▶ **Problem**:
Among these entries, count the lines containing the word "Tiszta" and answer with only the number.

[Saved data entries]
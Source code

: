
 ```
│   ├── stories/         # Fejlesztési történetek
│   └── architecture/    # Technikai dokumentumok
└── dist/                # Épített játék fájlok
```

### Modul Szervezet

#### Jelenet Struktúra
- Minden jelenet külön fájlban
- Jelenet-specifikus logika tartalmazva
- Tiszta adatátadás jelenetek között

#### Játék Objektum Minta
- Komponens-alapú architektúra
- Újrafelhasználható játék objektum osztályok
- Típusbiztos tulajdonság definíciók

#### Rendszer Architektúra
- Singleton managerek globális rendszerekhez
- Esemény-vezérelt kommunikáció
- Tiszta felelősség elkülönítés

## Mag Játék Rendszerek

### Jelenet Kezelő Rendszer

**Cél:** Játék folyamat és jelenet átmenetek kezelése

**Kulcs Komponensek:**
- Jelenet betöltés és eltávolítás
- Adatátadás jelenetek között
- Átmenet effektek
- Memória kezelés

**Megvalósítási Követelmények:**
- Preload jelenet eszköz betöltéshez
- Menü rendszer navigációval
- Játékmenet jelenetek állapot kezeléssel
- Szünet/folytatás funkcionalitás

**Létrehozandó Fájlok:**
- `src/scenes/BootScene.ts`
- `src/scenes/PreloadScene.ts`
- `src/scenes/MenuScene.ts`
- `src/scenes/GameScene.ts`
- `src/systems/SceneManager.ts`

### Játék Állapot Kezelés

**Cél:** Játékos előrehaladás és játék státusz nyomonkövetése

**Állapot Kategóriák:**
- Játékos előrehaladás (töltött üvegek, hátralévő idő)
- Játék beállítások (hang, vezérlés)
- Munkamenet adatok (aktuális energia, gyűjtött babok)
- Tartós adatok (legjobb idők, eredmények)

▶ **Answer to the problem**:
2